CIO, CFO, IT and Procuring the Cloud
For as long as there has been high technology use in business, there has been a struggle between the enterprise CFO and CIO for the power to make IT purchase decisions. It isn’t rocket science… the reasons for the challenge are fairly straightforward. The CFO wants to know what the expected return on the investment will be. The CIO, on the other hand, recognizes that there is rarely a straight line to be drawn between IT expenditures and near-term positive business outcomes. Sometimes it takes a while to fully realize the benefits of an IT project… and sometimes it’s necessary to spend the money just to maintain status quo.
While there may be indicators that the CFO’s influence in the enterprise is extending into areas where the CIO traditionally ruled (due – at least in part – to SaaS and the Cloud) there are also indicators that the role of the CIO is evolving rather than losing relevance.
A survey performed in 2011 by Gartner and Financial Executives International revealed a number of interesting results which indicated that the balance of IT procurement power was shifting within the enterprise. 344 senior financial executives were surveyed, and they revealed that:
- in 45% of organizations, the CFO makes or leads IT investment strategy
- about 75% of surveyed CFOs said they have little confidence in their own IT departments
A CFO.com article on the subject also mentioned a KPMG study from April 2011, in which it was reported that “73% of CFOs identified IT as the greatest risk to finance meeting its objectives”.

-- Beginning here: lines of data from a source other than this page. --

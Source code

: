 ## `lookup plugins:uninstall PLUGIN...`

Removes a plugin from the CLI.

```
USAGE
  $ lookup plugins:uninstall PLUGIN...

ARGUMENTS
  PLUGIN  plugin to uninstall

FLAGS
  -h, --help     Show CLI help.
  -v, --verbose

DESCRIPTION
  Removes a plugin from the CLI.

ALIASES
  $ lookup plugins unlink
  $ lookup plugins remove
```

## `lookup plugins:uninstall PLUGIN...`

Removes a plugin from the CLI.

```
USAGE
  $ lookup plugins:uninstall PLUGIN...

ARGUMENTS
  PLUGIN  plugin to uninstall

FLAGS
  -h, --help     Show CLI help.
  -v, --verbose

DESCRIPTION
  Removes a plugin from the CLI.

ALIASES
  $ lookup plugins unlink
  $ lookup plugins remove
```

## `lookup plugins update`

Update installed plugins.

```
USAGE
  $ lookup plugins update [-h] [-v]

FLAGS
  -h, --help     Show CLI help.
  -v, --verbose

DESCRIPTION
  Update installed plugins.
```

With the emergence of “cloud” computing solutions and the plethora of application and service options now available to businesses, some businesses have concluded that “the CFO is better equipped for the cloud world”. The belief is that the CFO is more attuned to the processes of vendor management and contract term and condition negotiations, which are primary areas of focus when looking to obtain outsourced IT and application services. The process of comparing pricing and service level agreements is more of a business process than a technology process, placing it squarely in the realm of the CFO.

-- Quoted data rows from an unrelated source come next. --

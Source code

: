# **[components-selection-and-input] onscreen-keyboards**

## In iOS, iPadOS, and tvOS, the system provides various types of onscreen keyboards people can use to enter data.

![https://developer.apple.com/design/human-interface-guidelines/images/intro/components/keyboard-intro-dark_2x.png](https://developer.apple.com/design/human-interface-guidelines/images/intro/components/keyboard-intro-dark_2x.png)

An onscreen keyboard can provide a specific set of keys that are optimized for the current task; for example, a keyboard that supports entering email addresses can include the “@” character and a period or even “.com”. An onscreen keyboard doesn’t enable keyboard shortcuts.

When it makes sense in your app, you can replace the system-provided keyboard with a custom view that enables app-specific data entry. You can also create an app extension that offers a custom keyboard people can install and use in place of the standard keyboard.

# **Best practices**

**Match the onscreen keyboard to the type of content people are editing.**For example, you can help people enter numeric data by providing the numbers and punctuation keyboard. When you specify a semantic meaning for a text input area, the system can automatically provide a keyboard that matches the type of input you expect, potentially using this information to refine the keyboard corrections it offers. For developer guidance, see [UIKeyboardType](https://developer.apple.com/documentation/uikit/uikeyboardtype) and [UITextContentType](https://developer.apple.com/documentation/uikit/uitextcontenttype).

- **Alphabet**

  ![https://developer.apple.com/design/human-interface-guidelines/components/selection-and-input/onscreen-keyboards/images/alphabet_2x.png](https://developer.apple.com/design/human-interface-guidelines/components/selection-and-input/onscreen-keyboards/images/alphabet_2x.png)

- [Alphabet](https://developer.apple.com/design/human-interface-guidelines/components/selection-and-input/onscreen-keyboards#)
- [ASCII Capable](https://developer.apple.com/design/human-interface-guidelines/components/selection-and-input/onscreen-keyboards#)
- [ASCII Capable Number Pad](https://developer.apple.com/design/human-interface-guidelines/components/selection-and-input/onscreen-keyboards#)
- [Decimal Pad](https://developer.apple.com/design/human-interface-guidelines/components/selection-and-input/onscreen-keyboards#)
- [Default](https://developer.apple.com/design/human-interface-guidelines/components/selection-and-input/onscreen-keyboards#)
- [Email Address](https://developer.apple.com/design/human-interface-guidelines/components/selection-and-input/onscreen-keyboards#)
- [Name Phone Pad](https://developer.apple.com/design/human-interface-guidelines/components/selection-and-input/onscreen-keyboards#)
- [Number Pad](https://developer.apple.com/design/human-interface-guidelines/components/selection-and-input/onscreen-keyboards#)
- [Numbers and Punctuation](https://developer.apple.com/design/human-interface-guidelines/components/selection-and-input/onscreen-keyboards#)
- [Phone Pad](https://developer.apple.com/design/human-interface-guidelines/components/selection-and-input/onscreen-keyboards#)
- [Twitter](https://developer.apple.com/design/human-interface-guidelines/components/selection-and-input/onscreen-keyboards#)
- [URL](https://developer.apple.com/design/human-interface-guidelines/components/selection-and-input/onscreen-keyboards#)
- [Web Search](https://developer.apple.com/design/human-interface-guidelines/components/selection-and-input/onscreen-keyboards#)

The real issue here isn’t a struggle for power and influence; it’s a change in business priorities fueled by changes in technology and service models. IT and the role of the CIO must focus on innovation and improvement of processes and profitability through efficiencies gained with technology, not on defragging hard drives and running software updates. Brocade.com discusses this evolution of roles and focus with enterprise CIOs and CFOs in the release entitled The CIO Is Dead. Long Live the CIO. The Cloud Redefines the Role of the CIO
“ … the CIO role will evolve and policy enforcement, technology evangelism and mediation between business units and their services providers will become the key responsibilities for the CIO by 2020…. And rather than being replaced by the CFO in this shift in IT provisioning, two-thirds of respondents predicted that the roles of COO and CIO will merge as technology continues to become more operationally vital. http://newsroom.brocade.com/press-releases/the-cio-is-dead-long-live-the-cio-the-cloud-rede-nasdaq-brcd-977455
Who understands better than the internal IT department the time-consuming and frustrating nature of maintaining user environments and applications? Who in the organization has the technical understanding, coupled with a direct business understanding, sufficient to explore new ways of approaching various process or workflow problems? I think most business IT managers would agree that addressing issues that have a potential to radically improve the way a business operates is much more challenging and interesting than selecting the right make and model of server.